[Saved entries]
++++++++++

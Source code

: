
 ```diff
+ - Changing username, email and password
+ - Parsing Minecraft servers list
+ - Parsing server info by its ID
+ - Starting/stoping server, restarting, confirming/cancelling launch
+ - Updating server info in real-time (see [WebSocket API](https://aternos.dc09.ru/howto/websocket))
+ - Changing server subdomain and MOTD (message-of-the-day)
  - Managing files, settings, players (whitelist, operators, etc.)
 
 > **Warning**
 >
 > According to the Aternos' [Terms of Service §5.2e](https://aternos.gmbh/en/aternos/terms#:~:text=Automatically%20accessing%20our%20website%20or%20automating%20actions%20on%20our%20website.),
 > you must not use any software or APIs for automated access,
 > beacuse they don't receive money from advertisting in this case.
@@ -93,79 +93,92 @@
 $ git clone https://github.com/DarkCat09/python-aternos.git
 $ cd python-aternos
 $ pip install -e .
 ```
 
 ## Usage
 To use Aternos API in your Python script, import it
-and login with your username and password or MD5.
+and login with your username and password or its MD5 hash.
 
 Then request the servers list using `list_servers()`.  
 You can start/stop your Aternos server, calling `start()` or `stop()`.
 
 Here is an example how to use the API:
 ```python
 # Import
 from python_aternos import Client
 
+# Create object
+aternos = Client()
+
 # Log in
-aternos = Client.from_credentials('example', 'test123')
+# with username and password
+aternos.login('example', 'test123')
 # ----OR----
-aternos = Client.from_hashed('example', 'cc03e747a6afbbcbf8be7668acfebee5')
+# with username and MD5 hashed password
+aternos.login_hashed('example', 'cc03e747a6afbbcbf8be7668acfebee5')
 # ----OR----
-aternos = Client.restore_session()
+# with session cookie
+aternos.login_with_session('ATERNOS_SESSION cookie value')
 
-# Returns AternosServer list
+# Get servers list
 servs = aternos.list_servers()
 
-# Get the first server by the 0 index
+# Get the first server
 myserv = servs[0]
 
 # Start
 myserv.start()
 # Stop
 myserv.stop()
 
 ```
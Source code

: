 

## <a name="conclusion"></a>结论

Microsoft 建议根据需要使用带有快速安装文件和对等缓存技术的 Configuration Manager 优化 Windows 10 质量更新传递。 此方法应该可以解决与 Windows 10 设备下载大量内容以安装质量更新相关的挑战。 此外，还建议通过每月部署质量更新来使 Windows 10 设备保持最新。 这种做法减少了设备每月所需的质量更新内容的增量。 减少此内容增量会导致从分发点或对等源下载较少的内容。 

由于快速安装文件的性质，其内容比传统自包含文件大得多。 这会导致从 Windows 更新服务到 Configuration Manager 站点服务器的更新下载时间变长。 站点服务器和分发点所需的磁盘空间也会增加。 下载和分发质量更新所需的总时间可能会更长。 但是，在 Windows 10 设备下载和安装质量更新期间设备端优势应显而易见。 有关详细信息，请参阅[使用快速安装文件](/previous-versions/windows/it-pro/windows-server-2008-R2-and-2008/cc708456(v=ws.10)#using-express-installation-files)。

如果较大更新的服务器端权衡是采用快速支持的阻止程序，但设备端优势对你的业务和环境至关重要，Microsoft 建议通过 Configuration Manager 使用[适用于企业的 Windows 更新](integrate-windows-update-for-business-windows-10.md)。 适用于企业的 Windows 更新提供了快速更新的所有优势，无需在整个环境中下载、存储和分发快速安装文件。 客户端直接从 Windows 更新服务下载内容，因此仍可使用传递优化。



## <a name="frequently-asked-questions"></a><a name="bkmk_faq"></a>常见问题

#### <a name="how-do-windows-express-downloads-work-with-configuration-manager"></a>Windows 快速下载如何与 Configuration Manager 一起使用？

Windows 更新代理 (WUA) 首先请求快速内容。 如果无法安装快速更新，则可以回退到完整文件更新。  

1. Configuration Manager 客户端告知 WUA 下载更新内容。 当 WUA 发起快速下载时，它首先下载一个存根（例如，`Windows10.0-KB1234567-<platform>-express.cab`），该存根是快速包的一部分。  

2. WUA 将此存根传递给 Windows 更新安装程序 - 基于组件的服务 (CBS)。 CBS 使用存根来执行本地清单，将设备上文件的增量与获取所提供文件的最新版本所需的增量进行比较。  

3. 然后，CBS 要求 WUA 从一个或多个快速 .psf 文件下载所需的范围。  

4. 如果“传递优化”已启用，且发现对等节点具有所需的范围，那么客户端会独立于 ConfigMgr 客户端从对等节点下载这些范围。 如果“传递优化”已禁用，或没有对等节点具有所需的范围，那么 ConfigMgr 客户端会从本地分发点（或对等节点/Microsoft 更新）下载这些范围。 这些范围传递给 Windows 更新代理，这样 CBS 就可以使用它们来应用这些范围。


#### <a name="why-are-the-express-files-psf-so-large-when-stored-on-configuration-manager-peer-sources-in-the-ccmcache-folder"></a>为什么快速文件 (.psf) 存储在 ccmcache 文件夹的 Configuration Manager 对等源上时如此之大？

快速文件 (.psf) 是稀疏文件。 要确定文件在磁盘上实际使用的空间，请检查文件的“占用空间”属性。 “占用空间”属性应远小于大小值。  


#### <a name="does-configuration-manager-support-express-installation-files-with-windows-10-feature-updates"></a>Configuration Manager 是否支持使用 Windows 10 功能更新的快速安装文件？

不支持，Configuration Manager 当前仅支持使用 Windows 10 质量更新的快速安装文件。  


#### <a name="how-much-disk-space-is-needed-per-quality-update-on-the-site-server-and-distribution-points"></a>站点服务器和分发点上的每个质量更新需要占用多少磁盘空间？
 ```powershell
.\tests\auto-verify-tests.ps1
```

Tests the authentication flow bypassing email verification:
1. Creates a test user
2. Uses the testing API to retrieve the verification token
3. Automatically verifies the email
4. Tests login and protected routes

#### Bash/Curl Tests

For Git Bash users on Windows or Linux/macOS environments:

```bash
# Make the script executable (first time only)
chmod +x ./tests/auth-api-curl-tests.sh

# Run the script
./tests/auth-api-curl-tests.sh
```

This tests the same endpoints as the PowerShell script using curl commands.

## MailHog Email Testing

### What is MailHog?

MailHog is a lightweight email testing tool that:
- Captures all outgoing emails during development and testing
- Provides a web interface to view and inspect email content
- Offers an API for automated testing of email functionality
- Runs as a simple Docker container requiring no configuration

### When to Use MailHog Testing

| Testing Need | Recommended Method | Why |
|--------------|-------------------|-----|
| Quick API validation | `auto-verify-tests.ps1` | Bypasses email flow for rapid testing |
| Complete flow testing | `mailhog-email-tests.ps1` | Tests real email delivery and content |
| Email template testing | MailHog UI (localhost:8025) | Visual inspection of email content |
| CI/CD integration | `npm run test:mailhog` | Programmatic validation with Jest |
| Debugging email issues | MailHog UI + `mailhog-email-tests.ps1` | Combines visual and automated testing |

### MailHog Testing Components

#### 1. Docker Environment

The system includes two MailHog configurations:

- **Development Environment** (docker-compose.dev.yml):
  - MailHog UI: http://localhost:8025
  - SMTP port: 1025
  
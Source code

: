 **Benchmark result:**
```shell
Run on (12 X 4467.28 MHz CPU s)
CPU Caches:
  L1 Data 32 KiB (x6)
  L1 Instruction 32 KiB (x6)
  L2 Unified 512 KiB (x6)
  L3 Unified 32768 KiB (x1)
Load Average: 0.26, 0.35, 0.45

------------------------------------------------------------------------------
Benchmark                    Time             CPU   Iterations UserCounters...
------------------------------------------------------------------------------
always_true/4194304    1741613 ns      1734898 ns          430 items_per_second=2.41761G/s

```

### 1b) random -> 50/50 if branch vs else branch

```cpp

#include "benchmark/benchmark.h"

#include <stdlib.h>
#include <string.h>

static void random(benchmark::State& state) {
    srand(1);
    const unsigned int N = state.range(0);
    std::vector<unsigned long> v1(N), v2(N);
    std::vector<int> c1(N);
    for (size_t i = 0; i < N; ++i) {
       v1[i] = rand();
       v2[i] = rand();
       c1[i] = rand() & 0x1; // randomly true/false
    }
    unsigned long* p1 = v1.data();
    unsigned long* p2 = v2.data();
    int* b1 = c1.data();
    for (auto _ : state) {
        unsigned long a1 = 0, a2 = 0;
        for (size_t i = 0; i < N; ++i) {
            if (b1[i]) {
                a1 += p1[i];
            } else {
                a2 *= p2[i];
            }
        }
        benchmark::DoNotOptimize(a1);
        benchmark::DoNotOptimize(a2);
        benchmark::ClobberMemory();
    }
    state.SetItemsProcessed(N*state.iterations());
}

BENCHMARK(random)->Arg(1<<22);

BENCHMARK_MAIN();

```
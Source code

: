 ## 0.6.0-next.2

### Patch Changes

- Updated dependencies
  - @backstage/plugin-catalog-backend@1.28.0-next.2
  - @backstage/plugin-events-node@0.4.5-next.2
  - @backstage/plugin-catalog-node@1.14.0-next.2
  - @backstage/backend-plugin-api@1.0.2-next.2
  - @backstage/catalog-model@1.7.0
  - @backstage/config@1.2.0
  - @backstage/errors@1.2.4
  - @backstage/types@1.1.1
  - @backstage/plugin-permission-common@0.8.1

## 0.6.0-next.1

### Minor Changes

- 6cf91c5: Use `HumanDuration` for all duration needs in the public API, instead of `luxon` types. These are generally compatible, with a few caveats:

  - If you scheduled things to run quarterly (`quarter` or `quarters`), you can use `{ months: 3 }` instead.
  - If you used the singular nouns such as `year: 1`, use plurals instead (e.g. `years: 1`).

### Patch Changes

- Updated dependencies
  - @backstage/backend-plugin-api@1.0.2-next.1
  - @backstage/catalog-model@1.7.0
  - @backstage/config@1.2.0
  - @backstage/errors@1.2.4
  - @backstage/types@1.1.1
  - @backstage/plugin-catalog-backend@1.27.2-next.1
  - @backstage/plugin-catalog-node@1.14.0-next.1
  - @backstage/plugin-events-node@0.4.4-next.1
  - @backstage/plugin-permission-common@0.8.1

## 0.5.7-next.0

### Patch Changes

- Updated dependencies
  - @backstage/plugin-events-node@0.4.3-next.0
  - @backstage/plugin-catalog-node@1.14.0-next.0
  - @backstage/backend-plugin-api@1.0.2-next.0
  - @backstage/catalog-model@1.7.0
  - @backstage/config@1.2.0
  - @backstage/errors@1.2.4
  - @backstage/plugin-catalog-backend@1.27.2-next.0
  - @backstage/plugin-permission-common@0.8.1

++++++++++

# [Exercise objective]
Copy out all the lines of the records that include "info".

# [Solved problem]
+ - Parsing server info by its ID
+ - Updating server info in real-time (see [WebSocket API](https://aternos.dc09.ru/howto/websocket))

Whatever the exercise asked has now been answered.